The attached articles from the Texas Lawbook pick up the events beginning with the March 9, 2017 Contempt Hearing before United States Federal District Judge David Godbey, which Suter again missed; this time fleeing the United States back to Switzerland.
Judge Godbey responded by issuing an Order of Contempt and Coercive Incarceration, in essence a warrant for his arrest. From Switzerland, Suter surfaced occasionally. He communicated with U.S. Marshalls in which he advised them that he had no intention to return to the United States. He sat for a deposition in Vancouver where he lied under oath that Judge Godbey had lifted the Contempt Order. In late November/early December 2016, he was frantically trying to get restrictive margins removed from his and his wife’s PFO Global stock certificates, which should have been turned over to Denton anyway.

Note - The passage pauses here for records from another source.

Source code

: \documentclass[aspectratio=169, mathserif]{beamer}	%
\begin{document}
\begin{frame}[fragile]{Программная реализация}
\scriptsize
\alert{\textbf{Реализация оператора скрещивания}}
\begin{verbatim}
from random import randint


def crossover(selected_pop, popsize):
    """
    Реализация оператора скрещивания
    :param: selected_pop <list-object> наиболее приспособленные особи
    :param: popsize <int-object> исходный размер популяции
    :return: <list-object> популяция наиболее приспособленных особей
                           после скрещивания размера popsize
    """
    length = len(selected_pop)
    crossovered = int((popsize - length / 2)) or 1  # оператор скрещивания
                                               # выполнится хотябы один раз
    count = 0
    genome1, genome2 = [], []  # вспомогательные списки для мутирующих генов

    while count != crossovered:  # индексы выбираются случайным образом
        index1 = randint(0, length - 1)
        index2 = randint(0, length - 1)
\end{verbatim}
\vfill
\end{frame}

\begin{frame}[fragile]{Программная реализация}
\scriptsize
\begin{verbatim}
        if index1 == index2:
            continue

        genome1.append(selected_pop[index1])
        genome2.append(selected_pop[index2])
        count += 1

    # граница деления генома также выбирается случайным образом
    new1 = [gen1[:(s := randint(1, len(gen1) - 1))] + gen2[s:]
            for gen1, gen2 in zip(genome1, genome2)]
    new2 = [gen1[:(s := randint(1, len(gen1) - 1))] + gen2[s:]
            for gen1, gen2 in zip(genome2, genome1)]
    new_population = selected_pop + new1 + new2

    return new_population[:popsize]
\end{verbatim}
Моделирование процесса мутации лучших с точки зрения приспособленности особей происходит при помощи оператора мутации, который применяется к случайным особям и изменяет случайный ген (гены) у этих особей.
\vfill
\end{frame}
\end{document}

Suter was arrested at JFK Airport trying to get into the United States on December 11, 2016. He was sent to the Brooklyn Federal Detention Center until being transported to Dallas for a status conference on his Contempt on January 6, 2017. When he arrived at the Dallas Federal Courthouse in his orange jumpsuit and wrist and ankle shackles, he was charged with bankruptcy fraud. Specifically, two years earlier, he lied under oath and did not disclose several bank accounts. The documents he produced to purge himself of contempt in the Bankruptcy Court showed that he had over ten bank accounts that he did not disclose on his bankruptcy schedules; many in Switzerland with his wife.
Suter paid a significant retainer to retain a prominent white-collar criminal attorney, who after expending the retainer, withdrew from representing him. A federal magistrate then appointed Suter a federal public defender on the criminal charges and Magistrate Horan appointed a distinguished Dallas corporate litigator to represent him in his attempt to purge the contempt. Thus, at the expense of the United States government, Suter was provided with some of the best representation the legal profession has to offer.
Nonetheless, Suter pled guilty of bankruptcy fraud on June 6, 2017. While incarcerated, with the help of his court appointed attorney; but apparently not with the assistance of his wife in Switzerland, Suter finally served answers to interrogatories, which after paying $35,000 in fees to Denton, was the last action step supporting his contempt. On November 6, 2017, he again appeared in court in his orange jumpsuit and shackles to receive his sentence. Judge Godbey viewed Suter’s 11 months in incarceration as extraordinary for a civil collection action and he released him for time served and then deportation back to Switzerland.
“What is amazing to me is why anyone with means; at any age but particularly in their late 60s, would choose paying significant sanctions and attorneys fees and 11 months of incarceration instead of coming clean on a debt–which as a practical matter, could have been settled at a substantial discount. I learned from this case that it was more important to Suter to stiff Pete Denton than to endure the humility of being forever designated as a felon and incarcerated in federal detention centers for close to a year. It was a classic ‘I fought the law; but the law won.’ I wonder if he feels like it was worth it.”